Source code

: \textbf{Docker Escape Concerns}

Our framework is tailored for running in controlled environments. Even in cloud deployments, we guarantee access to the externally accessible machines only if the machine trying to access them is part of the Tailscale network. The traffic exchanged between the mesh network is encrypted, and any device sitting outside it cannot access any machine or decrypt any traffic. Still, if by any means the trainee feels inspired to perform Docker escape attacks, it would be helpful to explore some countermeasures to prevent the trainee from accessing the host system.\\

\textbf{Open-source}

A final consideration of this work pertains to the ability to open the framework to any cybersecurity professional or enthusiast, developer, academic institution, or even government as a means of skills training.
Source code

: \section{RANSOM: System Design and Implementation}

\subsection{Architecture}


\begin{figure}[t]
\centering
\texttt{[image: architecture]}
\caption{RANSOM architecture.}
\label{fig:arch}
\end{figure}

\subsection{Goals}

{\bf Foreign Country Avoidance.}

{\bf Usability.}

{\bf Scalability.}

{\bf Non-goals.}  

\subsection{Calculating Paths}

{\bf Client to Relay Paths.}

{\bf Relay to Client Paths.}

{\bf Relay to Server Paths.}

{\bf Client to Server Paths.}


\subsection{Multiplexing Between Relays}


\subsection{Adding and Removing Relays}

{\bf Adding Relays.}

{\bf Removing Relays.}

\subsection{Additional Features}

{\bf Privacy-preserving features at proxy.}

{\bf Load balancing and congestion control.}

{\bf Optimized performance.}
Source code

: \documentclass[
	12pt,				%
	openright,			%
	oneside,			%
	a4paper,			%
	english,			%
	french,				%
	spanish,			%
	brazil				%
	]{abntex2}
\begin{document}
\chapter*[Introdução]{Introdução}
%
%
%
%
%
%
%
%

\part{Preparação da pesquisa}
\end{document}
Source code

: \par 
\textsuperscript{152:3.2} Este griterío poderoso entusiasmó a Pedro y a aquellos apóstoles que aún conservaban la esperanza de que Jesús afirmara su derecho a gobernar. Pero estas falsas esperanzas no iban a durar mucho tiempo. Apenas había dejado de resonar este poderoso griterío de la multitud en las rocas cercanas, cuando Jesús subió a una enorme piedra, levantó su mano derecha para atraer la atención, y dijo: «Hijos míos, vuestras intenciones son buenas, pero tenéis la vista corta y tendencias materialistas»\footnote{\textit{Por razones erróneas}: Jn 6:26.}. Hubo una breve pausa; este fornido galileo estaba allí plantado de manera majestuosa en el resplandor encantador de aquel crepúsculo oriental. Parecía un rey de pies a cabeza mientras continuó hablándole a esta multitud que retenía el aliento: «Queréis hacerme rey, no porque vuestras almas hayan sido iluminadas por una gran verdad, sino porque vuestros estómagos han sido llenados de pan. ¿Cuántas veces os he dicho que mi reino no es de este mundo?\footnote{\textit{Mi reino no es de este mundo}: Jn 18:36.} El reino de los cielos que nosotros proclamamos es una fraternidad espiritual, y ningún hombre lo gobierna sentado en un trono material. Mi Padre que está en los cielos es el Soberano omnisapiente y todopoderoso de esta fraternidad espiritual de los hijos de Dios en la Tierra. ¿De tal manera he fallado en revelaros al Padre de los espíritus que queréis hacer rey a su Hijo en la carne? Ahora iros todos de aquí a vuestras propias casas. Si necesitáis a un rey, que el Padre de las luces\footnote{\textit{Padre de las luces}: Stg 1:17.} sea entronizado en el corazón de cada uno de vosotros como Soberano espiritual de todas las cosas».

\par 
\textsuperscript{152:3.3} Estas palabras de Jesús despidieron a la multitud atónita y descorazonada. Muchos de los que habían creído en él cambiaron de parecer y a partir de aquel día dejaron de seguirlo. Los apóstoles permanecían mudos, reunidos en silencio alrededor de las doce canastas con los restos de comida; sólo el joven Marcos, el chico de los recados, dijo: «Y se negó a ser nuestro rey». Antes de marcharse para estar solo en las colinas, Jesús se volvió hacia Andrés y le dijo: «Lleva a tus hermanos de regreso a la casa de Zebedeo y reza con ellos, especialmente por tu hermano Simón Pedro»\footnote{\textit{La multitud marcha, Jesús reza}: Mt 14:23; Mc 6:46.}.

> **WORK INSTRUCTION**
Reproduce every line of the data verbatim.

> **YOUR SOLUTION**
Source code

: \textbf{Docker Escape Concerns}

Our framework is tailored for running in controlled environments. Even in cloud deployments, we guarantee access to the externally accessible machines only if the machine trying to access them is part of the Tailscale network. The traffic exchanged between the mesh network is encrypted, and any device sitting outside it cannot access any machine or decrypt any traffic. Still, if by any means the trainee feels inspired to perform Docker escape attacks, it would be helpful to explore some countermeasures to prevent the trainee from accessing the host system.\\

\textbf{Open-source}

A final consideration of this work pertains to the ability to open the framework to any cybersecurity professional or enthusiast, developer, academic institution, or even government as a means of skills training.
Source code

: \section{RANSOM: System Design and Implementation}

\subsection{Architecture}


\begin{figure}[t]
\centering
\texttt{[image: architecture]}
\caption{RANSOM architecture.}
\label{fig:arch}
\end{figure}

\subsection{Goals}

{\bf Foreign Country Avoidance.}

{\bf Usability.}

{\bf Scalability.}

{\bf Non-goals.}  

\subsection{Calculating Paths}

{\bf Client to Relay Paths.}

{\bf Relay to Client Paths.}

{\bf Relay to Server Paths.}

{\bf Client to Server Paths.}


\subsection{Multiplexing Between Relays}


\subsection{Adding and Removing Relays}

{\bf Adding Relays.}

{\bf Removing Relays.}

\subsection{Additional Features}

{\bf Privacy-preserving features at proxy.}

{\bf Load balancing and congestion control.}

{\bf Optimized performance.}
Source code

: \documentclass[
	12pt,				%
	openright,			%
	oneside,			%
	a4paper,			%
	english,			%
	french,				%
	spanish,			%
	brazil				%
	]{abntex2}
\begin{document}
\chapter*[Introdução]{Introdução}
%
%
%
%
%
%
%
%

\part{Preparação da pesquisa}
\end{document}
Source code

: \par 
\textsuperscript{152:3.2} Este griterío poderoso entusiasmó a Pedro y a aquellos apóstoles que aún conservaban la esperanza de que Jesús afirmara su derecho a gobernar. Pero estas falsas esperanzas no iban a durar mucho tiempo. Apenas había dejado de resonar este poderoso griterío de la multitud en las rocas cercanas, cuando Jesús subió a una enorme piedra, levantó su mano derecha para atraer la atención, y dijo: «Hijos míos, vuestras intenciones son buenas, pero tenéis la vista corta y tendencias materialistas»\footnote{\textit{Por razones erróneas}: Jn 6:26.}. Hubo una breve pausa; este fornido galileo estaba allí plantado de manera majestuosa en el resplandor encantador de aquel crepúsculo oriental. Parecía un rey de pies a cabeza mientras continuó hablándole a esta multitud que retenía el aliento: «Queréis hacerme rey, no porque vuestras almas hayan sido iluminadas por una gran verdad, sino porque vuestros estómagos han sido llenados de pan. ¿Cuántas veces os he dicho que mi reino no es de este mundo?\footnote{\textit{Mi reino no es de este mundo}: Jn 18:36.} El reino de los cielos que nosotros proclamamos es una fraternidad espiritual, y ningún hombre lo gobierna sentado en un trono material. Mi Padre que está en los cielos es el Soberano omnisapiente y todopoderoso de esta fraternidad espiritual de los hijos de Dios en la Tierra. ¿De tal manera he fallado en revelaros al Padre de los espíritus que queréis hacer rey a su Hijo en la carne? Ahora iros todos de aquí a vuestras propias casas. Si necesitáis a un rey, que el Padre de las luces\footnote{\textit{Padre de las luces}: Stg 1:17.} sea entronizado en el corazón de cada uno de vosotros como Soberano espiritual de todas las cosas».

\par 
\textsuperscript{152:3.3} Estas palabras de Jesús despidieron a la multitud atónita y descorazonada. Muchos de los que habían creído en él cambiaron de parecer y a partir de aquel día dejaron de seguirlo. Los apóstoles permanecían mudos, reunidos en silencio alrededor de las doce canastas con los restos de comida; sólo el joven Marcos, el chico de los recados, dijo: «Y se negó a ser nuestro rey». Antes de marcharse para estar solo en las colinas, Jesús se volvió hacia Andrés y le dijo: «Lleva a tus hermanos de regreso a la casa de Zebedeo y reza con ellos, especialmente por tu hermano Simón Pedro»\footnote{\textit{La multitud marcha, Jesús reza}: Mt 14:23; Mc 6:46.}.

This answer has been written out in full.